On voit de plus en plus de moyennes entreprises avec un chef de l'innovation. Chez Moment Factory, à qui on doit entre autres l'illumination du pont Jacques-Cartier et le visuel des spectacles des plus grandes vedettes internationales, comme Madonna, le rôle est particulièrement crucial et il est sous la responsabilité de l'un des cofondateurs, Dominic Audet. Il a accepté de nous parler de ses défis.

Quel est le coeur de votre travail comme chef de l'innovation ?

Je m'assure que la vision en recherche et développement soit alignée avec la vision d'affaires de l'entreprise, qui est de développer des produits, de la propriété intellectuelle. Par exemple, le mini parc thématique en forêt Lumina en est un. On en a fait cinq jusqu'à maintenant et une douzaine apparaîtront à l'international, notamment au Japon et à Singapour. Je dois m'assurer que nos innovations permettront de mieux développer de nouveaux produits.
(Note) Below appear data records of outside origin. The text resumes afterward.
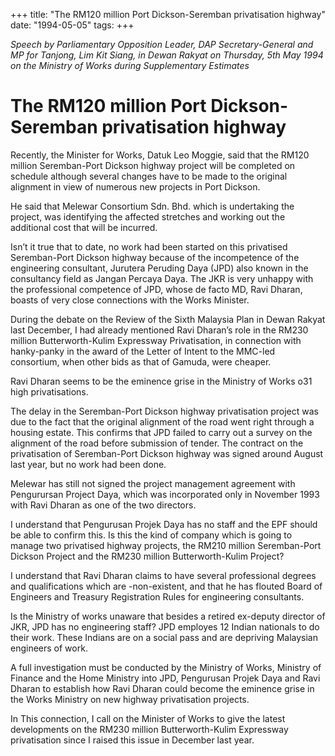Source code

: +++ 
title: "The RM120 million Port Dickson-Seremban privatisation highway"
date: "1994-05-05"
tags:
+++

_Speech by Parliamentary Opposition Leader, DAP Secretary-General and MP for Tanjong, Lim Kit Siang, in Dewan Rakyat on Thursday, 5th May 1994 on the Ministry of Works during Supplementary Estimates_

# The RM120 million Port Dickson-Seremban privatisation highway

Recently, the Minister for Works, Datuk Leo Moggie, said that the RM120 million Seremban-Port Dickson highway project will be completed on schedule although several changes have to be made to the original alignment in view of numerous new projects in Port Dickson.</u>

He said that Melewar Consortium Sdn. Bhd. which is undertaking the project, was identifying the affected stretches and working out the additional cost that will be incurred.

Isn’t it true that to date,	no work had been started on this privatised Seremban-Port Dickson highway because of the incompetence of the engineering consultant, Jurutera Peruding Daya (JPD) also known in the consultancy field as Jangan Percaya Daya. The JKR is very unhappy with the professional competence of JPD, whose de facto MD, Ravi Dharan, boasts of very close connections with the Works Minister.

During the debate on the Review of the Sixth Malaysia Plan in Dewan Rakyat last December, I had already mentioned Ravi Dharan’s role in the RM230 million Butterworth-Kulim Expressway Privatisation, in connection with hanky-panky in the award of the Letter of Intent to the MMC-led consortium, when other bids as that of Gamuda, were cheaper.

Ravi Dharan seems to be the eminence grise in the Ministry of Works o31 high privatisations.

The delay in the Seremban-Port	Dickson highway privatisation project was due to the fact that the original alignment of the road went right through a housing estate. This confirms that JPD failed to carry out a survey on the alignment of the road before submission of tender. The contract on the privatisation of Seremban-Port Dickson highway was signed around August last year, but no work had been done.

Melewar has still not signed the project management agreement with Pengurursan Project Daya, which was incorporated only in November 1993 with Ravi Dharan as one of the two directors.

I understand that Pengurusan Projek Daya has no staff and the EPF should be able to confirm this. Is this the kind of company which is going to manage two privatised highway projects, the RM210 million Seremban-Port Dickson Project and the RM230 million Butterworth-Kulim Project?

I understand that Ravi Dharan claims to have several professional degrees and qualifications which are -non-existent, and that he has flouted Board of Engineers and Treasury Registration Rules for engineering consultants.

Is the Ministry of works unaware that besides a retired ex-deputy director of JKR, JPD has no engineering staff? JPD employes 12 Indian nationals to do their work. These Indians are on a social pass and are depriving Malaysian engineers of work.

A full investigation must be conducted by the Ministry of Works, Ministry of Finance and the Home Ministry into JPD, Pengurusan Projek Daya and Ravi Dharan to establish how Ravi Dharan could become the eminence grise in the Works Ministry on new highway privatisation projects.

In This connection, I call on the Minister of Works to give the latest developments on the RM230 million Butterworth-Kulim Expressway privatisation since I raised this issue in December last year.
 
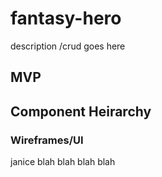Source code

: # fantasy-hero
description /crud goes here



## MVP

## Component Heirarchy 


### Wireframes/UI 
janice blah blah blah blah 

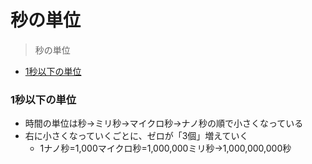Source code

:# 秒の単位
> 秒の単位

- [1秒以下の単位](#1秒以下の単位)


### 1秒以下の単位
- 時間の単位は秒->ミリ秒->マイクロ秒->ナノ秒の順で小さくなっている
- 右に小さくなっていくごとに、ゼロが「3個」増えていく
  - 1ナノ秒=1,000マイクロ秒=1,000,000ミリ秒->1,000,000,000秒
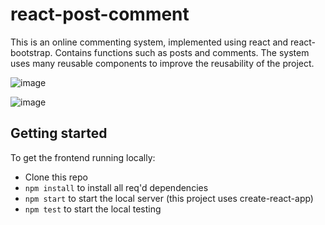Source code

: # react-post-comment

This is an online commenting system, implemented using react and react-bootstrap. Contains functions such as posts and comments. The system uses many reusable components to improve the reusability of the project.

![image](images/posts.jpg)

![image](images/comments.jpg)

## Getting started

To get the frontend running locally:

- Clone this repo
- `npm install` to install all req'd dependencies
- `npm start` to start the local server (this project uses create-react-app)
- `npm test` to start the local testing
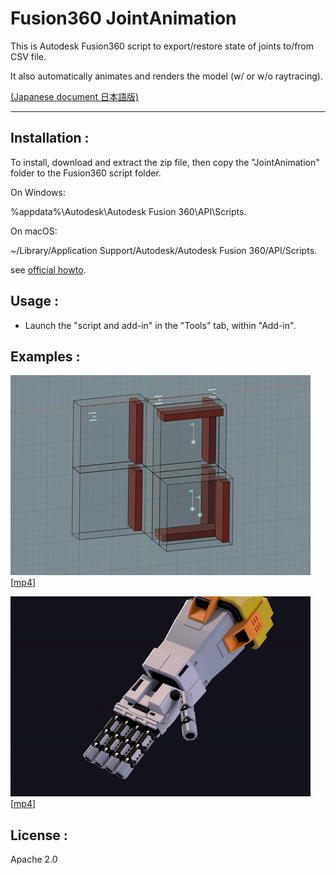 # Fusion360 JointAnimation 

This is Autodesk Fusion360 script to export/restore state of joints to/from CSV file. 

It also automatically animates and renders the model (w/ or w/o raytracing).

[(Japanese document 日本語版)](./README.jp.md)

---

## Installation :

To install, download and extract the zip file, then copy the "JointAnimation" folder to the Fusion360 script folder.

On Windows:

%appdata%\Autodesk\Autodesk Fusion 360\API\Scripts.

On macOS:

~/Library/Application Support/Autodesk/Autodesk Fusion 360/API/Scripts.

see [official howto](https://knowledge.autodesk.com/support/fusion-360/troubleshooting/caas/sfdcarticles/sfdcarticles/How-to-install-an-ADD-IN-and-Script-in-Fusion-360.html).

## Usage :
- Launch the "script and add-in" in the "Tools" tab, within "Add-in".

## Examples :
![example1](./7seg_2_480.gif) \[[mp4](./7seg_2.mp4)\]

![example2](./zeong_hand2_480.gif) \[[mp4](./zeong_hand2.mp4)\]


## License :
Apache 2.0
Comment trouvez-vous votre inspiration ?

Je regarde ce qui se passe dans d'autres domaines, comme l'aviation, l'ingénierie, la science et, plus récemment, les jeux vidéo, puis je me demande comment appliquer ces innovations dans le divertissement. Je fais donc de la vigie sur l'internet, je suis abonné à des groupes de discussion et j'assiste à des conférences. J'aime aussi visiter des magasins de jouets pour regarder comment on pourrait prendre des idées et les reproduire à grande échelle.

Comment déterminez-vous si une piste vaut la peine d'être explorée ?

C'est lié à mon expertise du domaine, à mon imagination et à ma vision du futur. Puis, une innovation parcourt un long chemin chez Moment Factory. Il y a le projet dans un axe de R et D. On teste aussi les idées dans notre studio où il y a un contexte favorable à l'expérimentation, avec équipements, ressources et budgets. Ensuite, nous organisons des ateliers avec les employés, les familles et les amis. Dans ces événements, on teste toutes les innovations sur lesquelles on a travaillé pendant les six derniers mois pour voir la réaction des gens. Environ la moitié des innovations fonctionnent et on les met ensuite dans des projets clients, puis on pourra en faire un produit. Les innovations qui ne fonctionnent pas sont aussi très importantes. On continue alors à travailler dessus et plusieurs sont devenues les plus grandes innovations de Moment Factory. Si tout fonctionne lors d'un atelier, c'est parce qu'on n'a pas assez poussé.

Comment la R et D est-elle structurée chez Moment Factory ?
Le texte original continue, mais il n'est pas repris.